From Possibility to Reality: Enabling AI and ML at the Edge with Arm
When you think of artificial intelligence (AI) and machine learning (ML), you always think of tractors, right? Of course not, but this comparison in the Economist can be helpful.
Here’s why. Despite tractors’ heralded launch in the early 20th century, farmers were slow to embrace the technology. Only 23% of U.S. farms used them by 1940. Why the slow uptake? Limited functionality, reliability issues, maintenance challenges, and prohibitive costs for the most part. But despite the challenges, most farmers could see the transformation these machines would bring once the bugs were ironed out and they became more economically attractive.
The pace of technological adoption today far outstrips that of the 20th-century agriculture sector, but the lessons learned from the evolution of the tractor are relevant to the early adoption of AI and ML at the edge. Put another way, the competition to invest in AI systems must move from amazing possibilities (1940s farmers gazing admiringly at tractors) to realistic implementation plans – for example, increased farming efficiency, diversification and intensification of agriculture, and development of specialized attachments and services for tractors.

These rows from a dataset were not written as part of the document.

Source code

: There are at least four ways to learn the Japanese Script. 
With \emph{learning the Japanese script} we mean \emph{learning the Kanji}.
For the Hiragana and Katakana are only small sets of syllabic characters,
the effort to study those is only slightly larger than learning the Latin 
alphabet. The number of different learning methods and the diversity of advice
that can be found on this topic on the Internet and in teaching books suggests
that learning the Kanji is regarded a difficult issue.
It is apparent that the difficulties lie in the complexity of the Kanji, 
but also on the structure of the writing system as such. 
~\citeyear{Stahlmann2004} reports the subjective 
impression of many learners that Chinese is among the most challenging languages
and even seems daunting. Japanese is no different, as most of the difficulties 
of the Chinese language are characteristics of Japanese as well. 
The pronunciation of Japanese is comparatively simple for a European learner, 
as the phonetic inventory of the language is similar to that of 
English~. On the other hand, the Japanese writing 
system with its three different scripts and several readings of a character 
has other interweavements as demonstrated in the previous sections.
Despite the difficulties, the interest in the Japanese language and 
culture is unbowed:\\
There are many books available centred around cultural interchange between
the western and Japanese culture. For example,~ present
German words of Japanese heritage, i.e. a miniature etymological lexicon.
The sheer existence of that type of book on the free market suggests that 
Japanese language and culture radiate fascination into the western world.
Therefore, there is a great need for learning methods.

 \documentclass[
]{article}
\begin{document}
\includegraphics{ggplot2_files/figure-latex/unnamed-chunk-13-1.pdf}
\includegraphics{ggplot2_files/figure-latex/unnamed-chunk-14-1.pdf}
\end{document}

To get to AI and ML at the edge at scale, however, several obstacles currently stand in the way of widespread adoption.
Navigating the diversity: How AI and ML are shaping the future of IoT at the edge?
One of the challenges of deploying AI and ML at the edge is the diversity of hardware available for different applications and use cases. Often, the variety of hardware options means that developers must tailor their models and code for the specific hardware they are targeting, which adds complexity and overhead to the development process.
In reality – just as in mobile and high performance IoT – the majority of ML models run on CPUs. The common denominator in IoT is the Arm architecture. In 2020, Arm launched Helium as a seamless extension to the Cortex-M instruction set, enabling ML acceleration on ultra-low-power devices. With Helium, developers can achieve up to 15x more performance and 5x more energy efficiency for ML applications compared to previous Cortex-M generations. More than 35 partners are already shipping devices with Helium technology, including NXP, Renesas, Ambiq, and Alif. Embedded World 2024 will see even more devices built on Helium, as we enter a decade of AI innovation in embedded systems.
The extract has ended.